Original poster: "Terry Oxandale" <Toxandale@xxxxxxx>

A wooden disk, even if plywood, sounds dangerous at best if turned at any proper RPM. In addition to this, a 440VAC spark gap would have an almost impossibly small gap to maintain. In essence you would just about require physical contact of the contacts (e.g. brushes of sorts). The old spark-gap resonators used induction coils driven by a DC voltage, but used a "buzzer" of sorts to accomplish the pulsed DC wave form, but they were using a lower voltage than what you have proposed.

(Un)Terry

-----Original Message-----
From: Tesla list [mailto:tesla@xxxxxxxxxx]
Sent: Wednesday, November 24, 2004 11:07 PM
To: tesla@xxxxxxxxxx
Subject: RE: Rotary Spark Gap Design


Original poster: "Stephen Mathieson" <sm@xxxxxxxxxx>

Stepping up the voltage means that you will be switching less current for
the same amount of power. I don't see 440VAC to be practical.

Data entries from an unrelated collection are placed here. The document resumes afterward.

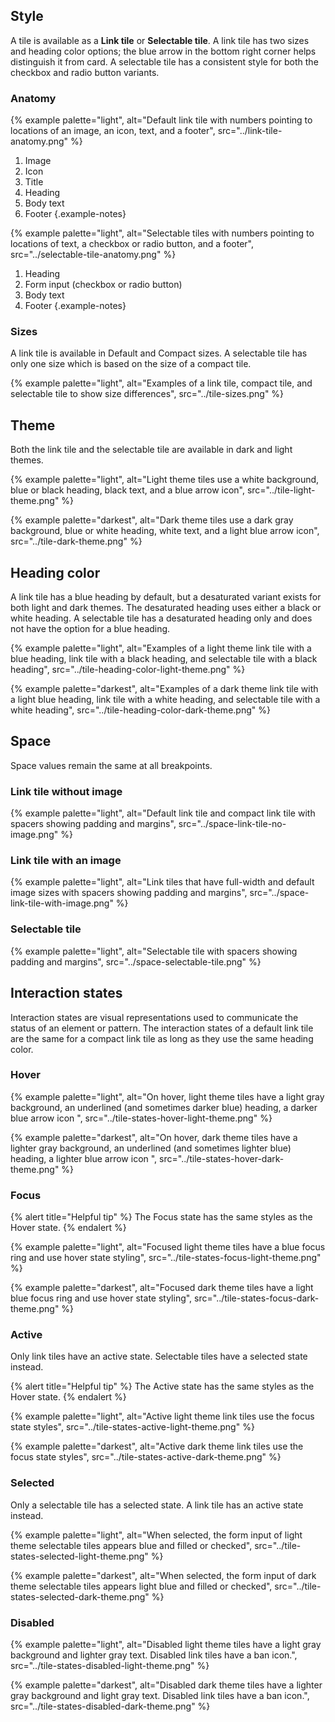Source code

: 
## Style

A tile is available as a <strong>Link tile</strong> or <strong>Selectable tile</strong>. A link tile has two sizes and heading color options; the blue arrow in the bottom right corner helps distinguish it from card. A selectable tile has a consistent style for both the checkbox and radio button variants.

### Anatomy
{% example palette="light",
           alt="Default link tile with numbers pointing to locations of an image, an icon, text, and a footer",
           src="../link-tile-anatomy.png" %}
 
1) Image
2) Icon
3) Title
4) Heading
5) Body text
6) Footer
{.example-notes}

{% example palette="light",
           alt="Selectable tiles with numbers pointing to locations of text, a checkbox or radio button, and a footer",
           src="../selectable-tile-anatomy.png" %}

1) Heading
2) Form input (checkbox or radio button)
3) Body text
4) Footer
{.example-notes}

### Sizes

A link tile is available in Default and Compact sizes. A selectable tile has only one size which is based on the size of a compact tile.

{% example palette="light",
           alt="Examples of a link tile, compact tile, and selectable tile to show size differences",
           src="../tile-sizes.png" %}

<!---
| Size                                 | Element                 | Value          |
| ------------------------------------ | ----------------------- | -------------- |
| Default (link)                       | Padding                 | 32px, 2rem     | 
| Compact (link), Default (selectable) | Padding                 | 24px, 1.5rem   | 
| Default (link)                       | Text size - heading     | 20px, 1.25rem  | 
| Compact (link), Default (selectable) | Text size - heading     | 18px, 1.125rem | 
| Default (link)                       | Line height - heading   | 26 (1.3)       | 
| Compact (link), Default (selectable) | Line height - heading   | 27 (1.5)       | 
| Default (link)                       | Text size - body text   | 18px, 1.125rem | 
| Compact (link), Default (selectable) | Text size - body text   | 14px, 0.875rem | 
| Default (link)                       | Line height - body text | 27 (1.5)       | 
| Compact (link), Default (selectable) | Line height - body text | 21 (1.5)       | 
| Default (link)                       | Text size - footer      | 14px, 0.875rem | 
| Compact (link), Default (selectable) | Text size - footer      | 12px, 0.75rem  | 
| Default (link)                       | Line height - footer    | 21 (1.5)       | 
| Compact (link), Default (selectable) | Line height - footer    | 18 (1.5)       | 
| Default (link)                       | Icon size               | 48px, 3rem     |
| Compact (link), Default (selectable) | Icon size               | 32px, 2rem     |


{.full-width .col-111}
-->

## Theme

Both the link tile and the selectable tile are available in dark and light themes.
    
{% example palette="light",
        alt="Light theme tiles use a white background, blue or black heading, black text, and a blue arrow icon",
        src="../tile-light-theme.png" %}

{% example palette="darkest",
        alt="Dark theme tiles use a dark gray background, blue or white heading, white text, and a light blue arrow icon",
        src="../tile-dark-theme.png" %}

<!---
| Property                                        | Light theme    | Dark theme     | 
| ----------------------------------------------- | -------------- | -------------- |
| Color - Link tile surface                       | #FFFFFF        | #151515        | 
| Color - Selectable tile surface                 | #FFFFFF        | #151515        | 
| Color - Link tile border                        | #C7C7C7        | #707070        | 
| Color - Selectable tile border                  | #C7C7C7        | #707070        | 
| Border radius - Link tile                       | 3px, 0.1875rem | 3px, 0.1875rem | 
| Border radius - Selectable tile                 | 3px, 0.1875rem | 3px, 0.1875rem | 
| Border width - Link tile                        | 1px, 0.0625rem | 1px, 0.0625rem | 
| Border width - Selectable tile                  | 1px, 0.0625rem | 1px, 0.0625rem | 
| Color - Link tile title                         | #151515        | #FFFFFF        | 
| Color - Link tile heading (blue heading)        | #0066CC        | #73BCF7        | 
| Color - Link tile heading (destaurated heading) | #151515        | #FFFFFF        | 
| Color - Selectable tile heading                 | #151515        | #FFFFFF        | 
| Color - Link tile body text                     | #151515        | #FFFFFF        | 
| Color - Selectable tile body text               | #151515        | #FFFFFF        | 
| Color - Link tile footer text                   | #151515        | #FFFFFF        | 
| Color - Selectable tile footer text             | #151515        | #FFFFFF        | 
| Color - Link tile arrow                         | #0066CC        | #73BCF7        | 

{.full-width .col-111}
-->

## Heading color

A link tile has a blue heading by default, but a desaturated variant exists for both light and dark themes. The desaturated heading uses either a black or white heading. A selectable tile has a desaturated heading only and does not have the option for a blue heading.

{% example palette="light",
           alt="Examples of a light theme link tile with a blue heading, link tile with a black heading, and selectable tile with a black heading",
           src="../tile-heading-color-light-theme.png" %}

{% example palette="darkest",
           alt="Examples of a dark theme link tile with a light blue heading, link tile with a white heading, and selectable tile with a white heading",
           src="../tile-heading-color-dark-theme.png" %}

## Space

Space values remain the same at all breakpoints.

### Link tile without image

{% example palette="light",
        alt="Default link tile and compact link tile with spacers showing padding and margins",
        src="../space-link-tile-no-image.png" %}

### Link tile with an image

{% example palette="light",
        alt="Link tiles that have full-width and default image sizes with spacers showing padding and margins",
        src="../space-link-tile-with-image.png" %}

### Selectable tile

{% example palette="light",
        alt="Selectable tile with spacers showing padding and margins",
        src="../space-selectable-tile.png" %}

<!---
{% spacerTokensTable 
    headline='',
    caption='',
    tokens="--rh-space-lg, --rh-space-xl, --rh-space-2xl" %}
{% endspacerTokensTable %}
-->

## Interaction states

Interaction states are visual representations used to communicate the status of an element or pattern. The interaction states of a default link tile are the same for a compact link tile as long as they use the same heading color.

### Hover 

{% example palette="light",
        alt="On hover, light theme tiles have a light gray background, an underlined (and sometimes darker blue) heading, a darker blue arrow icon ",
        src="../tile-states-hover-light-theme.png" %}

{% example palette="darkest",
        alt="On hover, dark theme tiles have a lighter gray background, an underlined (and sometimes lighter blue) heading, a lighter blue arrow icon ",
        src="../tile-states-hover-dark-theme.png" %}

<!---
| Property                                        | Light theme | Dark theme | 
| ------------------------------------------------| ----------- | ---------- |
| Color - Link tile surface                       | #F2F2F2     | #1F1F1F    | 
| Color - Link tile (black heading) surface       | #F2F2F2     | #1F1F1F    | 
| Color - Selectable tile surface | #F2F2F2       | #1F1F1F     |            |
| Color - Link tile heading (blue heading)        | #004080     | #BEE1F4    | 
| Color - Link tile heading (desaturated heading) | #151515     | #FFFFFF    | 
| Color - Selectable tile heading                 | #151515     | #FFFFFF    | 
| Text decoration - Link tile heading             | Underline   | Underline  | 
| Text decoration - Selectable tile heading       | Underline   | Underline  | 
| Color - Link tile arrow                         | #004080     | #BEE1F4    |

{.full-width .col-111}
-->

### Focus

{% alert title="Helpful tip" %}
The Focus state has the same styles as the Hover state.
{% endalert %}

{% example palette="light",
        alt="Focused light theme tiles have a blue focus ring and use hover state styling",
        src="../tile-states-focus-light-theme.png" %}

{% example palette="darkest",
        alt="Focused dark theme tiles have a light blue focus ring and use hover state styling",
        src="../tile-states-focus-dark-theme.png" %}

<!---
| Property           | Light theme | Dark theme |
| -------------------| ----------- | ---------- | 
| Color - Focus ring | #0066CC     | #73BCF7    |

{.full-width .col-111}
-->

### Active 

Only link tiles have an active state. Selectable tiles have a selected state instead.

{% alert title="Helpful tip" %}
The Active state has the same styles as the Hover state.
{% endalert %}

{% example palette="light",
        alt="Active light theme link tiles use the focus state styles",
        src="../tile-states-active-light-theme.png" %}

{% example palette="darkest",
        alt="Active dark theme link tiles use the focus state styles",
        src="../tile-states-active-dark-theme.png" %}

<!---
| Property           | Light theme | Dark theme |
| -------------------| ----------- | ---------- | 
| Color - Focus ring | #0066CC     | #73BCF7    |

{.full-width .col-111}
-->

### Selected 

Only a selectable tile has a selected state. A link tile has an active state instead.

{% example palette="light",
        alt="When selected, the form input of light theme selectable tiles appears blue and filled or checked",
        src="../tile-states-selected-light-theme.png" %}

{% example palette="darkest",
        alt="When selected, the form input of dark theme selectable tiles appears light blue and filled or checked",
        src="../tile-states-selected-dark-theme.png" %}

<!---
| Property           | Light theme | Dark theme |
| -------------------| ----------- | ---------- | 
| Color - Form input | #0066CC     | #73BCF7    |

{.full-width .col-111}
-->

### Disabled

{% example palette="light",
        alt="Disabled light theme tiles have a light gray background and lighter gray text. Disabled link tiles have a ban icon.",
        src="../tile-states-disabled-light-theme.png" %}

{% example palette="darkest",
        alt="Disabled dark theme tiles have a lighter gray background and light gray text. Disabled link tiles have a ban icon.",
        src="../tile-states-disabled-dark-theme.png" %}

<!---
| Property                                  | Light theme  | Dark theme | 
| ----------------------------------------- | ------------ | ---------- | 
| Color - Link tile surface                 | #E0E0E0      | #4D4D4D    | 
| Color - Link tile (black heading) surface | #F2F2F2      | #1F1F1F    | 
| Color - Selectable tile surface           | #E0E0E0      | #4D4D4D    | 
| Color - Link tile heading (blue heading)  | #4D4D4D      | #A3A3A3    | 
| Color - Link tile heading (black heading) | #4D4D4D      | #A3A3A3    | 
| Color - Selectable tile heading           | #4D4D4D      | #A3A3A3    | 
| Color - Link tile disabled icon           | #4D4D4D      | #A3A3A3    | 
| Color - Link tile body text               | #4D4D4D      | #A3A3A3    | 
| Color - Selectable tile body text         | #4D4D4D      | #A3A3A3    |

{.full-width .col-111}
-->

If you use a wooden disk it will probably catch fire.

Stephen A. Mathieson

-----Original Message-----
From: Tesla list [mailto:tesla@xxxxxxxxxx]
Sent: Wednesday, November 24, 2004 9:32 PM
To: tesla@xxxxxxxxxx
Subject: Rotary Spark Gap Design

Original poster: "Rajesh Seenivasan" <rajeshkvs@xxxxxxxxxxx>

Dear forum members,

I'm planning to build a rotary spark gap:
8 spinning electrodes mounted on a wooden disc,
2 stationary electrodes,
brass bolts used as electrodes.

I have seen in some Tesla coil designs that the AC input voltage is stepped
up to few kilo volts
(using NSTs/PolePigs), rectified and then fed to the tesla coil circuit
that is using the spark gap.
Can I run the tesla coil without stepping up the AC input voltage ? I'm
planning to use
440VAC input, rectify it and then feed this DC voltage to the tesla coil
circuit which uses a
rotary spark gap. Any advice ?

Thanks in advance,
Rajesh.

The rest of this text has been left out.